Rebecca James On The Making Of Beautiful Malice

Mystery author Rebecca James takes readers behind the scenes for a look at how she created her novel, Beautiful Malice. Learn what made writing this novel such an adventure for the author and don't miss the excerpt at the end of this post!

I started Beautiful Malice with the first sentence. 

Of course you did! I hear you protest. Where else would you start? Isn't that where every book begins? Well...yes and no.  The reader usually starts with the first sentence but the writer may not. Some authors start a book with an idea, a story, a plot, others start with a certain character or two. Still others might start with a place. All I had when I sat down to write was a very vague desire to write about toxic friendships -- and then I wrote the first sentence:

I didn't go to Alice's funeral. 

I had no idea, when I wrote that sentence, where my story was headed. I had no idea who the characters were or what was going to happen to them. The narrator was a girl called Katherine who didn't go to Alice's funeral. That's all I knew. I didn't know, in the beginning, what Alice had done to Katherine or why Katherine hated Alice so much -- but she did hate her, she said so in the very next line. 

I was pregnant at the time, crazy and wild with grief. But it wasn't Alice I grieved for. No, I hated Alice by then and was glad that she was dead.  

Apparently Katherine hated Alice so much that she was glad that Alice was dead. That's a lot of hate. Alice must have done something very very bad. 

But I, dear reader, had no idea what that was - I had to write the book before I had any answers. Basically, I didn't know what happened until it happened. Writing Beautiful Malice was just as much a process of discovery for me as it is for the reader.
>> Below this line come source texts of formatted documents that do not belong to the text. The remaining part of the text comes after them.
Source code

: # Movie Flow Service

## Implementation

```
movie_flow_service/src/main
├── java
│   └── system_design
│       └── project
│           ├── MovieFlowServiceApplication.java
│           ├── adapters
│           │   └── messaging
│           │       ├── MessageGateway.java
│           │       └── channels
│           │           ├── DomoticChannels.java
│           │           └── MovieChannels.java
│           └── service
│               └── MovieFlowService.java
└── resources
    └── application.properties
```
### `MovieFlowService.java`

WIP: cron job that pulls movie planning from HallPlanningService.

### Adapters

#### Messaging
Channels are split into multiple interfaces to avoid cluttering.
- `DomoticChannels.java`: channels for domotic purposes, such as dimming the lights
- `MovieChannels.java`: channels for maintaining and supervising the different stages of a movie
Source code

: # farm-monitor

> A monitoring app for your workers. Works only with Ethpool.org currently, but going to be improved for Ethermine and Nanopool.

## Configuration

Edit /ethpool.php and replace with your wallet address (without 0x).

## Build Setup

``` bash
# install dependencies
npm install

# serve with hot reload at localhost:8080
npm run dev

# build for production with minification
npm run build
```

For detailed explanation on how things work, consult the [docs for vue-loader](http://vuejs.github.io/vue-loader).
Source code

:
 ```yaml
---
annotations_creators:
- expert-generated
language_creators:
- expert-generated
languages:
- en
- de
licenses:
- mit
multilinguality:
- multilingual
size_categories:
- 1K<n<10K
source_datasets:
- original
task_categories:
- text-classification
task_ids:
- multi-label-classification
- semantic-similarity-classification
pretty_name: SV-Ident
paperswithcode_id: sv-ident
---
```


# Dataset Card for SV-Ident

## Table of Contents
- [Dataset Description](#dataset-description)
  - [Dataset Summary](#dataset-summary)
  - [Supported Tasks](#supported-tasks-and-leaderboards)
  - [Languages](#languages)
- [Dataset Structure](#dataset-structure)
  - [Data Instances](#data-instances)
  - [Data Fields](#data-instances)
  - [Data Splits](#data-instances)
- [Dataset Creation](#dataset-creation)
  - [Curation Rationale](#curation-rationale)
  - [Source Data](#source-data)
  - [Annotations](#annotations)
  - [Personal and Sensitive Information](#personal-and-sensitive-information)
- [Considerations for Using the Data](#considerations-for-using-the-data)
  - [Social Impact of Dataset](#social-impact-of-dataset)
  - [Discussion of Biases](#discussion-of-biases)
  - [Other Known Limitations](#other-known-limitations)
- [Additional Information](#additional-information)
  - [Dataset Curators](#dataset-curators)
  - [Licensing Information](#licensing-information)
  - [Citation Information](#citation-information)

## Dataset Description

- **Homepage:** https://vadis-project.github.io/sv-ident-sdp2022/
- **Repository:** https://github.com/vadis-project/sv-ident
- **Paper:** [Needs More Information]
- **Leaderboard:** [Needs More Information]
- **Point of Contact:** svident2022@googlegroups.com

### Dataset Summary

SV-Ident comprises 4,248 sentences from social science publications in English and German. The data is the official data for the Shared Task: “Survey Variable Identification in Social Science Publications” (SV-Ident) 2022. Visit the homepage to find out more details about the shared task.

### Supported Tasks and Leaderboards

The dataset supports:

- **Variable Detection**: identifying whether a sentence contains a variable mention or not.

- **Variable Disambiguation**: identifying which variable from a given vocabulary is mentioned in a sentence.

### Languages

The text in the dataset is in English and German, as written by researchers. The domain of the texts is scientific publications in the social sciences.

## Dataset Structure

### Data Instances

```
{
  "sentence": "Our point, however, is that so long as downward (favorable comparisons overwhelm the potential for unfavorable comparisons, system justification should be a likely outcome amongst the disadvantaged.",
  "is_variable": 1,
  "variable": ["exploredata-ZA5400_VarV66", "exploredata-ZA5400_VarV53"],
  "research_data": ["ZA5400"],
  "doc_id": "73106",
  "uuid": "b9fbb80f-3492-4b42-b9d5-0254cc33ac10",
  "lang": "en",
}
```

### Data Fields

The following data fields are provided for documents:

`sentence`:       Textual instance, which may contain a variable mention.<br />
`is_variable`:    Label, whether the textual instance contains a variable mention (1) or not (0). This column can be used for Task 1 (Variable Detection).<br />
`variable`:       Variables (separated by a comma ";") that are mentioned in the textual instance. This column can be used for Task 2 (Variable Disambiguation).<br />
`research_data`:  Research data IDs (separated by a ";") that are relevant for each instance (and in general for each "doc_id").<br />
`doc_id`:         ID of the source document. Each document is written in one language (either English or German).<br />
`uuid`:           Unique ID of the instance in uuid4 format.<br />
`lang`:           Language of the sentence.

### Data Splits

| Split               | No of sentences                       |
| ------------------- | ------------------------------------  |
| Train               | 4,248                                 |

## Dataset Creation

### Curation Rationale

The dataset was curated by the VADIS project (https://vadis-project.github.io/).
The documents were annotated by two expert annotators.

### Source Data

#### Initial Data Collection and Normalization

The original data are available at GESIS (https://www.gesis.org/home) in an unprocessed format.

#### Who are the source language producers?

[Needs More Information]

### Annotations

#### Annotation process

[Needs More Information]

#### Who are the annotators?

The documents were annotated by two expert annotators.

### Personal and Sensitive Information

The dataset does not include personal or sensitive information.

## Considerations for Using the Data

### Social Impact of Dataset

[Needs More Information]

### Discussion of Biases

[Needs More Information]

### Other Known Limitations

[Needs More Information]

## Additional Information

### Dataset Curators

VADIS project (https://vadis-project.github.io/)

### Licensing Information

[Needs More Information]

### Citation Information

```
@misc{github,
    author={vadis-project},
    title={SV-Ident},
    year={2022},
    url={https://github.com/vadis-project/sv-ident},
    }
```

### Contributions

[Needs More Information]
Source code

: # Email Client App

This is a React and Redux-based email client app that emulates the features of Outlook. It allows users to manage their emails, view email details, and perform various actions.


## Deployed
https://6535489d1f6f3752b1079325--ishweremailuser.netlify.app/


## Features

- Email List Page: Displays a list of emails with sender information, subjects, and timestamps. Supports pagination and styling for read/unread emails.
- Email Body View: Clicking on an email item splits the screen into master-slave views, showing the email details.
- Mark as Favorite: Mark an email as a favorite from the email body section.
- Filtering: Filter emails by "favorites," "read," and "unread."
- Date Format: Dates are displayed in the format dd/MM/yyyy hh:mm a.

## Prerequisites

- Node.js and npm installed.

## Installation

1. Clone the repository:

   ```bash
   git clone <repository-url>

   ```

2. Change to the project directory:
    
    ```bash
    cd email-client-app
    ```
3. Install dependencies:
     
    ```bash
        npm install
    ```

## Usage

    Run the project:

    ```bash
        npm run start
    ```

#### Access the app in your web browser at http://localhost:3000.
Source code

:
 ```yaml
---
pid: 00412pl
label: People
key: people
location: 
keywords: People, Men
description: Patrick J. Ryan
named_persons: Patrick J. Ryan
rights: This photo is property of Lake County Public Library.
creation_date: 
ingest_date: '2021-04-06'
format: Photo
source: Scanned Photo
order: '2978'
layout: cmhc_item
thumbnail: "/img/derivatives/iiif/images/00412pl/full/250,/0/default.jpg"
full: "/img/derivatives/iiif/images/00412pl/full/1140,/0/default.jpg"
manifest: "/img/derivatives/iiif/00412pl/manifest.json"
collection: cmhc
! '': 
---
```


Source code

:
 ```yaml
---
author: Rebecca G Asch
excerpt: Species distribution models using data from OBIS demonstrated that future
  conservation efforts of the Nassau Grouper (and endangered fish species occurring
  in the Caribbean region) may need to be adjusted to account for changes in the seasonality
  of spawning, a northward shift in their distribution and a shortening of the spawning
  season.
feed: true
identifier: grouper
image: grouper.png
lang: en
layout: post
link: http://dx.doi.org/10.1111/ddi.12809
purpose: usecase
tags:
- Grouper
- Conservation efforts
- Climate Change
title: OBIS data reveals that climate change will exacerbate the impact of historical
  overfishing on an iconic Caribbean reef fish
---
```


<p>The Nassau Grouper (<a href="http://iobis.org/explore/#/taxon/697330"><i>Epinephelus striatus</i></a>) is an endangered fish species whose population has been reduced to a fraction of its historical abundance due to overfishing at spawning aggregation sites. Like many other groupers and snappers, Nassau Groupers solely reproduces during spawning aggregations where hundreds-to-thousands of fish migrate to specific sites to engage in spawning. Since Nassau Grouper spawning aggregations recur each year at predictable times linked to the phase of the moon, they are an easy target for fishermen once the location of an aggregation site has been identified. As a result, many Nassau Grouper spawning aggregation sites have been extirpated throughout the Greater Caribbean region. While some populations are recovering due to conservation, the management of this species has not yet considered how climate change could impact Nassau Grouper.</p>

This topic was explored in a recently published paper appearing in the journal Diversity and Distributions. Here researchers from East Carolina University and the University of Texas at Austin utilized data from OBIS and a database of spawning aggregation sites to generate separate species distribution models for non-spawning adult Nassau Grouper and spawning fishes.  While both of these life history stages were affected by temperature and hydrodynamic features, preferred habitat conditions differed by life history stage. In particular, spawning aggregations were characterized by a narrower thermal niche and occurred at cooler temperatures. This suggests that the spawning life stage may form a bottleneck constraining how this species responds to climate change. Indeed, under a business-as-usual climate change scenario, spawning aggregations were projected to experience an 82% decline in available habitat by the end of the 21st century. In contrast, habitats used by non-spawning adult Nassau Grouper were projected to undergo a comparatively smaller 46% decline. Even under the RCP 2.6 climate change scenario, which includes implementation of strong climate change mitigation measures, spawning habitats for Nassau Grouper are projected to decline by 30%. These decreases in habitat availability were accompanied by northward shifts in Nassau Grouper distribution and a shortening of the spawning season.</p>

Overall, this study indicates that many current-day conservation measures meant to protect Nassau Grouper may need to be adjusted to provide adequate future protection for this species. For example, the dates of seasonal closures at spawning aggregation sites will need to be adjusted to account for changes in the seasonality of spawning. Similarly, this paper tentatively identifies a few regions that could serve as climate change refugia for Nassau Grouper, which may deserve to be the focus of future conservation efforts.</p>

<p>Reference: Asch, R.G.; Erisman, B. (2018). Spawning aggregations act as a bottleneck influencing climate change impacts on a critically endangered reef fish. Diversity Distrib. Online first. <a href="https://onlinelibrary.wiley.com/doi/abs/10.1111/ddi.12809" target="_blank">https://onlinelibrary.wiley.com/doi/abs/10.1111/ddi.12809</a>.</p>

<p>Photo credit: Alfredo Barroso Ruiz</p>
Apparently this is quite a common way to write. The writer just sits down and writes without having a very clear idea of the plot and lets the story have its way, so to speak. Potentially, I guess, the author could end up with a very big mess on his or her hands, a complicated jumble of a story that doesn't make much sense at all  - but many people think that this way of writing allows the subconscious mind come to the fore. And when I think back to the way  Beautiful Malice worked out, the way all the story elements combined to make some kind of narrative sense without me consciously thinking about it very much, I'd have to agree.

Interestingly, in writing my second book, Cooper Bartholomew is Dead, I have taken a much more structured approach. I’ve had a much clearer picture of the entire plot in my head from the beginning. I’ve known what was going to happen to whom and when and why. I’m not sure whether this is because this book is contracted to publishers and I’m too scared to take the same relaxed lets see where this story goes approach I took with Beautiful Malice - or whether it was a more organic change - simply a matter of different book, different process. But one thing I do know is that I’d very much like to write a book with the same feeling of freedom I had when I wrote Beautiful Malice, that same trust I had in my subconscious mind, my own innate story-telling ability. 

And if you can’t think of a mind-blowing plot for your book I suggest you give your subconscious mind a chance to shine. Just sit down and write. See what happens. I bet you surprise yourself.